» Exercise: Two lines mark the range in the entries below: the one holding "d'immeubles d'habitation ou" and the one holding "- Décret n°2013-610". Set down those two and all lines between them, exactly.

» Dataset excerpts:

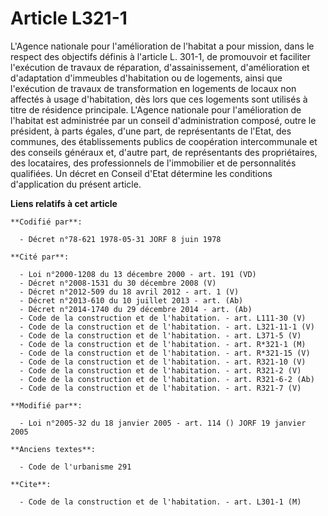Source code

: # Article L321-1

L'Agence nationale pour l'amélioration de l'habitat a pour mission, dans le respect des objectifs définis à l'article L.
301-1, de promouvoir et faciliter l'exécution de travaux de réparation, d'assainissement, d'amélioration et d'adaptation
d'immeubles d'habitation ou de logements, ainsi que l'exécution de travaux de transformation en logements de locaux non
affectés à usage d'habitation, dès lors que ces logements sont utilisés à titre de résidence principale. L'Agence nationale
pour l'amélioration de l'habitat est administrée par un conseil d'administration composé, outre le président, à parts égales,
d'une part, de représentants de l'Etat, des communes, des établissements publics de coopération intercommunale et des
conseils généraux et, d'autre part, de représentants des propriétaires, des locataires, des professionnels de l'immobilier et
de personnalités qualifiées. Un décret en Conseil d'Etat détermine les conditions d'application du présent article.

**Liens relatifs à cet article**

	**Codifié par**:

	  - Décret n°78-621 1978-05-31 JORF 8 juin 1978

	**Cité par**:

	  - Loi n°2000-1208 du 13 décembre 2000 - art. 191 (VD)
	  - Décret n°2008-1531 du 30 décembre 2008 (V)
	  - Décret n°2012-509 du 18 avril 2012 - art. 1 (V)
	  - Décret n°2013-610 du 10 juillet 2013 - art. (Ab)
	  - Décret n°2014-1740 du 29 décembre 2014 - art. (Ab)
	  - Code de la construction et de l'habitation. - art. L111-30 (V)
	  - Code de la construction et de l'habitation. - art. L321-11-1 (V)
	  - Code de la construction et de l'habitation. - art. L371-5 (V)
	  - Code de la construction et de l'habitation. - art. R*321-1 (M)
	  - Code de la construction et de l'habitation. - art. R*321-15 (V)
	  - Code de la construction et de l'habitation. - art. R321-10 (V)
	  - Code de la construction et de l'habitation. - art. R321-2 (V)
	  - Code de la construction et de l'habitation. - art. R321-6-2 (Ab)
	  - Code de la construction et de l'habitation. - art. R321-7 (V)

	**Modifié par**:

	  - Loi n°2005-32 du 18 janvier 2005 - art. 114 () JORF 19 janvier 2005

	**Anciens textes**:

	  - Code de l'urbanisme 291

	**Cite**:

	  - Code de la construction et de l'habitation. - art. L301-1 (M)
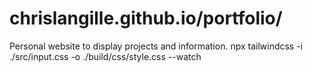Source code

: # chrislangille.github.io/portfolio/

Personal website to display projects and information.
npx tailwindcss -i ./src/input.css -o ./build/css/style.css --watch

» Output of the exercise:
d'immeubles d'habitation ou de logements, ainsi que l'exécution de travaux de transformation en logements de locaux non
affectés à usage d'habitation, dès lors que ces logements sont utilisés à titre de résidence principale. L'Agence nationale
pour l'amélioration de l'habitat est administrée par un conseil d'administration composé, outre le président, à parts égales,
d'une part, de représentants de l'Etat, des communes, des établissements publics de coopération intercommunale et des
conseils généraux et, d'autre part, de représentants des propriétaires, des locataires, des professionnels de l'immobilier et
de personnalités qualifiées. Un décret en Conseil d'Etat détermine les conditions d'application du présent article.

**Liens relatifs à cet article**

	**Codifié par**:

	  - Décret n°78-621 1978-05-31 JORF 8 juin 1978

	**Cité par**:

	  - Loi n°2000-1208 du 13 décembre 2000 - art. 191 (VD)
	  - Décret n°2008-1531 du 30 décembre 2008 (V)
	  - Décret n°2012-509 du 18 avril 2012 - art. 1 (V)
	  - Décret n°2013-610 du 10 juillet 2013 - art. (Ab)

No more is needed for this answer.